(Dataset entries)
++++++++

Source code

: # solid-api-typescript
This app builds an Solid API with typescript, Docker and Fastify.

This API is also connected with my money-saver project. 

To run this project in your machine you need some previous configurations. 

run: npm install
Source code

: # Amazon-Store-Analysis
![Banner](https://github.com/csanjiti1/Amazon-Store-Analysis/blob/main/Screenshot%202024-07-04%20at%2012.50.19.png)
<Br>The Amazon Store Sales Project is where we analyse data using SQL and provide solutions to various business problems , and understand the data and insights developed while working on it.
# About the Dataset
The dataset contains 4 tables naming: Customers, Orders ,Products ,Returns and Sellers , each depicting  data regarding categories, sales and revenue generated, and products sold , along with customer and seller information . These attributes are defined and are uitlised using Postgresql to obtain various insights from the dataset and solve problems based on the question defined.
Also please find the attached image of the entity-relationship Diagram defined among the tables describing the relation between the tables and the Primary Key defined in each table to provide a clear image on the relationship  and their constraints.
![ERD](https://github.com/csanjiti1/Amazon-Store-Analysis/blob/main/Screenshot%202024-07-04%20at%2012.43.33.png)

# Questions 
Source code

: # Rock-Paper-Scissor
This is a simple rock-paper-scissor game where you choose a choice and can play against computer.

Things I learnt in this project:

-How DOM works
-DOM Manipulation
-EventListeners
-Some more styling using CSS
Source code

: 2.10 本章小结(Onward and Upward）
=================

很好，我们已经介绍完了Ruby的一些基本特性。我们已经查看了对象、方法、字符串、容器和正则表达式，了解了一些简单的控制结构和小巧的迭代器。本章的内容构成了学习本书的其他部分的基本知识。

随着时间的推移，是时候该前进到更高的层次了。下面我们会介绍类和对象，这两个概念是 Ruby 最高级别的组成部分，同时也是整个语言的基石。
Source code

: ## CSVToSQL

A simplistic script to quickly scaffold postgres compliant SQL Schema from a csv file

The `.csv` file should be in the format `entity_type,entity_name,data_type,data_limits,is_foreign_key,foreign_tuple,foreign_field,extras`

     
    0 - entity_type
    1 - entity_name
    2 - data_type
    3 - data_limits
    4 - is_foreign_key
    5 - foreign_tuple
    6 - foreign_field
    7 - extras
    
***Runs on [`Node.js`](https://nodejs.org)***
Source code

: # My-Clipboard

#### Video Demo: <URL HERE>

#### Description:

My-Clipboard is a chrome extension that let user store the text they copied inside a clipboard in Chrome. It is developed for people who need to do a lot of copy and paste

++++++++

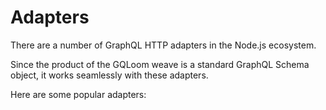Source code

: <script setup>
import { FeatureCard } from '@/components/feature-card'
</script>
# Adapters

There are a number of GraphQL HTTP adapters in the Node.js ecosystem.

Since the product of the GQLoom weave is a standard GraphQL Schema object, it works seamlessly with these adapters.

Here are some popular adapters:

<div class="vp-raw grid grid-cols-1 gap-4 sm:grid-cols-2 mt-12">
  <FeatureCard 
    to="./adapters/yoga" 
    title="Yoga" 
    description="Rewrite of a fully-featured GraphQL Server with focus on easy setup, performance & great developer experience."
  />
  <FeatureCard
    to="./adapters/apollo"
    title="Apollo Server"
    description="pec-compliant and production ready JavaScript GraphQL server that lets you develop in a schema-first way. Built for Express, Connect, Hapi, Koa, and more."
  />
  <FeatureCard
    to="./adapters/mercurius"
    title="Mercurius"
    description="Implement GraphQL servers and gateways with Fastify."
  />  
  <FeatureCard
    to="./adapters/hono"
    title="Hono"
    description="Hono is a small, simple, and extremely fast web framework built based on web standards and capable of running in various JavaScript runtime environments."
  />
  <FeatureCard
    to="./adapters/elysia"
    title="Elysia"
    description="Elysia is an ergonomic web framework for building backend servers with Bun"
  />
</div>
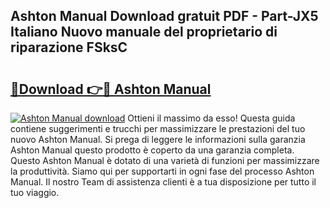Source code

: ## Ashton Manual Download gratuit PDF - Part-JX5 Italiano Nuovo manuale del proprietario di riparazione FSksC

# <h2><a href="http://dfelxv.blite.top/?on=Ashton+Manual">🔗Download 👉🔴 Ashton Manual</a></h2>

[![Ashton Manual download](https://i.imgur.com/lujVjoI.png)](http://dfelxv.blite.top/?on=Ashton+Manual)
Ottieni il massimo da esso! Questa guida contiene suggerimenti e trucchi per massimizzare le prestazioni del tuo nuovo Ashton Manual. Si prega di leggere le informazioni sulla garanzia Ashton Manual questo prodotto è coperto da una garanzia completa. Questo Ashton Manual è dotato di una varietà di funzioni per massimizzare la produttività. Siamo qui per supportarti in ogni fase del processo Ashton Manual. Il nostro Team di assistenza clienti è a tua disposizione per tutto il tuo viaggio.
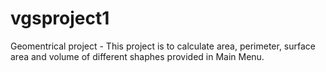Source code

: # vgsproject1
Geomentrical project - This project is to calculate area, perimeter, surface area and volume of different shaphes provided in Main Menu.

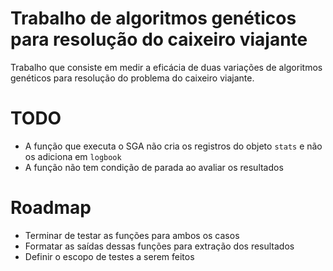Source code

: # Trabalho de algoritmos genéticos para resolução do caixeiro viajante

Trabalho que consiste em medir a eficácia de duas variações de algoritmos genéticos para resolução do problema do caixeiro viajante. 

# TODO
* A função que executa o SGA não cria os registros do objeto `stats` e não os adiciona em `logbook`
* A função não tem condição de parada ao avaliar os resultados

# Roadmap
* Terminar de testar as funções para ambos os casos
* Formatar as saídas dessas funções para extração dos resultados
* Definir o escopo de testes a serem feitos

++++++++

How to complete this task –
Copy every line of the entries above in which "Node" occurs.

Task solution –
***Runs on [`Node.js`](https://nodejs.org)***
There are a number of GraphQL HTTP adapters in the Node.js ecosystem.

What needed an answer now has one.